Regge in secondo grado la storica sentenza contro il clan di Mazzarrà Sant’Andrea, alla sbarra al processo Vivaio sul business discariche, appalti sui lavori e smaltimento del “pastazzo”, lo scarto di lavorazione degli agrumi. In primo grado nel 2012 la sentenza aveva stabilito 16 condanne per quasi 130 anni di carcere e un ergastolo, e subito dopo erano scattati gli arresti per due colletti bianchi ritenuti collusi ai clan, proprio mentre altrove, in Italia, la Corte di Cassazione infliggeva un duro colpo alla condanna al carcere per gli imputati di concorso esterno alla mafia. Quella confermata stasera dalla Corte d’appello di Messina è stata nei fatti la prima grossa condanna ad un maxi processo per ecomafia in Sicilia.
Nel dettaglio il verdetto di stasera: Confermato l’ergastolo per Aldo Nicola Munafò, il mazzarroto braccio destro del boss Tindaro Calabrese, al quale sono stati inflitti 16 anni, accusato di aver ucciso Antonino Rottino, il camionista eliminato nell’estate nel 2006 nella guerra tra Calabrese e il boss storico, oggi pentito, Carmelo Bisognano. Sconto di pena per “Melitto”, 7 anni e mezzo anziché 10. Aveva fatto scalpore, in primo grado, la dura condanna per il collaboratore, al quale i giudici non avevano riconosciuto attenuanti, come all’altro pentito, l’acese trapiantato a Barcellona Alfio Giuseppe Castro: sconto di pena anche per lui, 8 anni e mezzo di reclusione. Confermati 2 anni per Bartolo Bottaro, l’ex direttore delle Pectine industrie che è stato anche assessore all’ambiente di Pace del Mela. Ancora, 8 anni e 8 mesi ad Agostino Campiso, 8 anni per Salvatore Campanino; 2 anni per Aurelio Giamboi. Sconto di pena anche per il professore Sebastiano Giambò, ex presidente di TirrenoAmbiente. La condanna per lui scende da 14 a 8 anni. Otto anni anche per l’altro “concorrente esterno”, l’imprenditore Michele Rotella detto “Il barone”. Due anni la condanna per Thomas Sciotto, l’autista dei mezzi in discarica che smaltiva illecitamente il pastazzo; 8 anni per Nunziato Siracusa, 9 anni per Carmelo Salvatore Trifirò, 2 anni per Giuseppe Triolo. Assolto infine Cristian Giamboi.

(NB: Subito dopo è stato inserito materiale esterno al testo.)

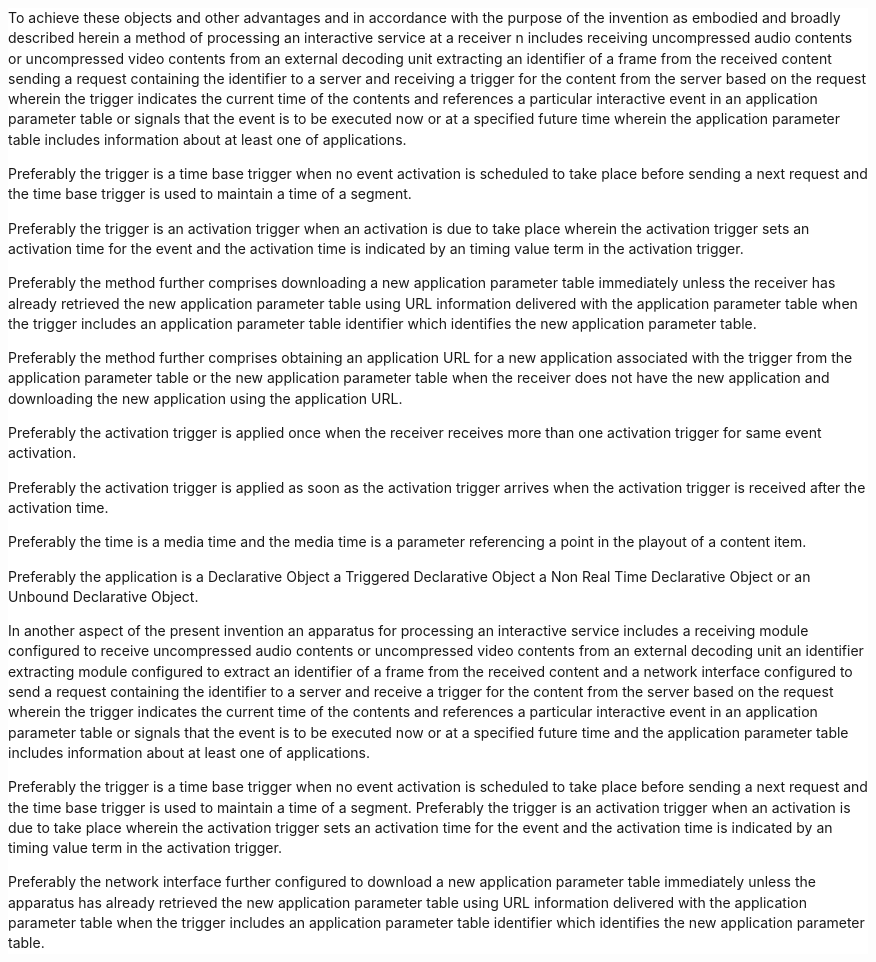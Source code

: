 To achieve these objects and other advantages and in accordance with the purpose of the invention as embodied and broadly described herein a method of processing an interactive service at a receiver n includes receiving uncompressed audio contents or uncompressed video contents from an external decoding unit extracting an identifier of a frame from the received content sending a request containing the identifier to a server and receiving a trigger for the content from the server based on the request wherein the trigger indicates the current time of the contents and references a particular interactive event in an application parameter table or signals that the event is to be executed now or at a specified future time wherein the application parameter table includes information about at least one of applications.

Preferably the trigger is a time base trigger when no event activation is scheduled to take place before sending a next request and the time base trigger is used to maintain a time of a segment.

Preferably the trigger is an activation trigger when an activation is due to take place wherein the activation trigger sets an activation time for the event and the activation time is indicated by an timing value term in the activation trigger.

Preferably the method further comprises downloading a new application parameter table immediately unless the receiver has already retrieved the new application parameter table using URL information delivered with the application parameter table when the trigger includes an application parameter table identifier which identifies the new application parameter table.

Preferably the method further comprises obtaining an application URL for a new application associated with the trigger from the application parameter table or the new application parameter table when the receiver does not have the new application and downloading the new application using the application URL.

Preferably the activation trigger is applied once when the receiver receives more than one activation trigger for same event activation.

Preferably the activation trigger is applied as soon as the activation trigger arrives when the activation trigger is received after the activation time.

Preferably the time is a media time and the media time is a parameter referencing a point in the playout of a content item.

Preferably the application is a Declarative Object a Triggered Declarative Object a Non Real Time Declarative Object or an Unbound Declarative Object.

In another aspect of the present invention an apparatus for processing an interactive service includes a receiving module configured to receive uncompressed audio contents or uncompressed video contents from an external decoding unit an identifier extracting module configured to extract an identifier of a frame from the received content and a network interface configured to send a request containing the identifier to a server and receive a trigger for the content from the server based on the request wherein the trigger indicates the current time of the contents and references a particular interactive event in an application parameter table or signals that the event is to be executed now or at a specified future time and the application parameter table includes information about at least one of applications.

Preferably the trigger is a time base trigger when no event activation is scheduled to take place before sending a next request and the time base trigger is used to maintain a time of a segment. Preferably the trigger is an activation trigger when an activation is due to take place wherein the activation trigger sets an activation time for the event and the activation time is indicated by an timing value term in the activation trigger.

Preferably the network interface further configured to download a new application parameter table immediately unless the apparatus has already retrieved the new application parameter table using URL information delivered with the application parameter table when the trigger includes an application parameter table identifier which identifies the new application parameter table.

Confermati anche i risarcimenti alle parti civili costituite: i Comuni di Barcellona Pozzo di Gotto, Mazzarrà Sant’Andrea, Furnari e TermeVigliatore, la Federazione antiracket italiana, l’Associazione antiracket e antiusura Confcommercio “Ugo Alfino”, l’Associazione antiracket etnea, Legambiente, Edil Scavi Spa, Mediterranea Costruzioni Srl. A ognuno sono stati liquidati 5mila euro relativi alle spese di costituzione in giudizio.
Il blitz dei carabinieri scattò nell’aprile del 2008 con 15 arresti. Le indagini invece presero il via proprio con l’omicidio di Antonino Rottino.
Al centro dell’indagine la vita del clan di Mazzarrà e i principali affari dal 2003 in poi: il business rifiuti, con lo smaltimento e le assunzioni alle società che gestivano le discariche di Mazzarrà e Tripi, TirrenoAmbiente e l’Ato comprensoriale, lo smaltimento illecito del pastazzo, cioè lo scarto della lavorazione degli agrumi, le estorsioni alle imprese edili titolari di importati commesse pubbliche: le gallerie autostradali e ferroviarie, ad esempio, passando per la faida interna al gruppo, nata dal contrasto tra la famiglia di Bisognano, negli anni in cui il boss era in carcere, e il reggente Tindaro Calabrese, ansioso di emergere, forte dell’alleanza col reggente dei barcellonesi, Carmelo D’Amico, e i contatti con i palermitani, in particolare con i Lo Piccolo. Faida culminata nell’omicidio di Rottino. Agli atti dell’inchiesta anche un interessante capitolo sulla capacità del clan di pilotare le amministrative dei comuni locali, in particolare le elezioni amministrative di Furnari, comune poi sciolto dal Governo nel 2010 proprio per infiltrazioni mafiose.
Il caso vuole, a proposito di discariche, che proprio domani al Comune di Messina si apriranno le buste per la gara della realizzazione dell’impianto a Pace. Gara alla quale partecipa anche una impresa collegata a TirrenoAmbiente, che gestisce ancora oggi il sito di Mazzarrà Sant’Andrea.